== Segment start ==

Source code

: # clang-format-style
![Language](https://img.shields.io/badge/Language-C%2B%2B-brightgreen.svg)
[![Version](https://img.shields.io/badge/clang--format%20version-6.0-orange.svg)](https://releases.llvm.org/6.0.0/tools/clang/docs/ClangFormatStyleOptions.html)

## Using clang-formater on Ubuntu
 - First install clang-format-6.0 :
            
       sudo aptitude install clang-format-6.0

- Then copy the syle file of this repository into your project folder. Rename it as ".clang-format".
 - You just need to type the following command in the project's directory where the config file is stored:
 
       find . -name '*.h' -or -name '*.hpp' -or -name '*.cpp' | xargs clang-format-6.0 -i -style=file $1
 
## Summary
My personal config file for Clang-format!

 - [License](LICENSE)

== Segment end ==

Return the data in full, with each line kept exactly as it is.

Source code

: # clang-format-style
![Language](https://img.shields.io/badge/Language-C%2B%2B-brightgreen.svg)
[![Version](https://img.shields.io/badge/clang--format%20version-6.0-orange.svg)](https://releases.llvm.org/6.0.0/tools/clang/docs/ClangFormatStyleOptions.html)

## Using clang-formater on Ubuntu
 - First install clang-format-6.0 :
            
       sudo aptitude install clang-format-6.0

- Then copy the syle file of this repository into your project folder. Rename it as ".clang-format".
 - You just need to type the following command in the project's directory where the config file is stored:
 
       find . -name '*.h' -or -name '*.hpp' -or -name '*.cpp' | xargs clang-format-6.0 -i -style=file $1
 
## Summary
My personal config file for Clang-format!

 - [License](LICENSE)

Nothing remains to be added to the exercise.